North Korea fires short-range missiles in 4th launch this year

North Korea fires short-range missiles in 4th launch this year
Korean Central News Agency

North Korea fired two suspected ballistic missiles into the sea Monday in its fourth weapons launch this month, South Korea’s military said, with the apparent goal of demonstrating its military might amid paused diplomacy with the United States and pandemic border closures.

South Korea’s Joint Chiefs of Staff said the North likely fired two short-range ballistic missiles from an area in Sunan, the location of Pyongyang’s international airport. The missiles were launched four minutes apart Monday morning and flew around 380 kilometers (236 miles) on a maximum altitude of 42 kilometers (26 miles) before landing in waters off the country’s northeastern coast, it said.

South Korean President Moon Jae-in, who is visiting the United Arab Emirates, instructed officials to make “utmost efforts to ensure stability” on the Korean Peninsula, his office said. It also said members of the presidential National Security Council stressed the need to revive nuclear diplomacy with Pyongyang.

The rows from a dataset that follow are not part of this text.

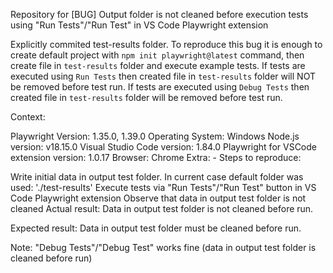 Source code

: Repository for [BUG] Output folder is not cleaned before execution tests using "Run Tests"/"Run Test" in VS Code Playwright extension

Explicitly commited test-results folder.
To reproduce this bug it is enough to create default project with `npm init playwright@latest` command, then create file in `test-results` folder and execute example tests. 
If tests are executed using `Run Tests` then created file in `test-results` folder will NOT be removed before test run.
If tests are executed using `Debug Tests` then created file in `test-results` folder will be removed before test run.

Context:

Playwright Version: 1.35.0, 1.39.0
Operating System: Windows
Node.js version: v18.15.0
Visual Studio Code version: 1.84.0
Playwright for VSCode extension version: 1.0.17
Browser: Chrome
Extra: -
Steps to reproduce:

Write initial data in output test folder. In current case default folder was used: './test-results'
Execute tests via "Run Tests"/"Run Test" button in VS Code Playwright extension
Observe that data in output test folder is not cleaned
Actual result:
Data in output test folder is not cleaned before run.

Expected result:
Data in output test folder must be cleaned before run.

Note: "Debug Tests"/"Debug Test" works fine (data in output test folder is cleaned before run)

Japan’s Defense Minister Nobuo Kishi said the missiles landed outside the Japan’s exclusive economic zone, and the chief cabinet secretary, Hirokazu Matsuno, condemned North Korea’s actions as threats to peace.

North Korea had conducted a pair of flight tests of a purported hypersonic missile on Jan. 5 and Jan. 11 and also test-fired ballistic missiles from a train Friday in an apparent reprisal over fresh sanctions imposed by the U.S. administration last week for its continuing test launches.

A diplomatic push aimed at convincing North Korea to abandon its nuclear weapons program collapsed in 2019 after the administration of former U.S. president Donald Trump rejected the North’s demands for major sanctions relief in exchange for a partial surrender of its nuclear capabilities.

North Korea has so far rejected the Biden administration’s call to resume dialogue without preconditions, saying that Washington must first abandon its “hostile policy”.